== TASK MATERIAL ==
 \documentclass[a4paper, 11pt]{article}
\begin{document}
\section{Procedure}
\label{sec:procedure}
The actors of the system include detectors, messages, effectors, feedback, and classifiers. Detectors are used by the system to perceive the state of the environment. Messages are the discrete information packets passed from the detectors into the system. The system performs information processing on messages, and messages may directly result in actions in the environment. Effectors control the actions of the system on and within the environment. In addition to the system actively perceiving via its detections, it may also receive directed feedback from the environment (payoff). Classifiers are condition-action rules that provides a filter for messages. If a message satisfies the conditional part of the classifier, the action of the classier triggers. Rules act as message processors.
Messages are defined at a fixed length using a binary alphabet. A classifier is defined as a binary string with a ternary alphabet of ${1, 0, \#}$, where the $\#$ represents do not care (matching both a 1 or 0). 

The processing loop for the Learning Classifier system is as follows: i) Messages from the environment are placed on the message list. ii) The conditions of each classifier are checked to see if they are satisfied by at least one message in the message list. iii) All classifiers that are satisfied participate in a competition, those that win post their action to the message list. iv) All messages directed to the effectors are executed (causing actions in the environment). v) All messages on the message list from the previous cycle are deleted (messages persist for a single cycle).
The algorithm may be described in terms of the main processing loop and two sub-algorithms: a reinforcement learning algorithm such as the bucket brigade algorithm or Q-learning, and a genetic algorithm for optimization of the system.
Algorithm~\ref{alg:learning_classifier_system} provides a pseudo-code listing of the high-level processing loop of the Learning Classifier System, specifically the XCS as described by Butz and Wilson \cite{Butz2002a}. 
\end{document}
===
REQUIREMENT:
Retype each entry exactly, missing none.

TASK RESPONSE:
 \documentclass[a4paper, 11pt]{article}
\begin{document}
\section{Procedure}
\label{sec:procedure}
The actors of the system include detectors, messages, effectors, feedback, and classifiers. Detectors are used by the system to perceive the state of the environment. Messages are the discrete information packets passed from the detectors into the system. The system performs information processing on messages, and messages may directly result in actions in the environment. Effectors control the actions of the system on and within the environment. In addition to the system actively perceiving via its detections, it may also receive directed feedback from the environment (payoff). Classifiers are condition-action rules that provides a filter for messages. If a message satisfies the conditional part of the classifier, the action of the classier triggers. Rules act as message processors.
Messages are defined at a fixed length using a binary alphabet. A classifier is defined as a binary string with a ternary alphabet of ${1, 0, \#}$, where the $\#$ represents do not care (matching both a 1 or 0). 

The processing loop for the Learning Classifier system is as follows: i) Messages from the environment are placed on the message list. ii) The conditions of each classifier are checked to see if they are satisfied by at least one message in the message list. iii) All classifiers that are satisfied participate in a competition, those that win post their action to the message list. iv) All messages directed to the effectors are executed (causing actions in the environment). v) All messages on the message list from the previous cycle are deleted (messages persist for a single cycle).
The algorithm may be described in terms of the main processing loop and two sub-algorithms: a reinforcement learning algorithm such as the bucket brigade algorithm or Q-learning, and a genetic algorithm for optimization of the system.
Algorithm~\ref{alg:learning_classifier_system} provides a pseudo-code listing of the high-level processing loop of the Learning Classifier System, specifically the XCS as described by Butz and Wilson \cite{Butz2002a}. 
\end{document}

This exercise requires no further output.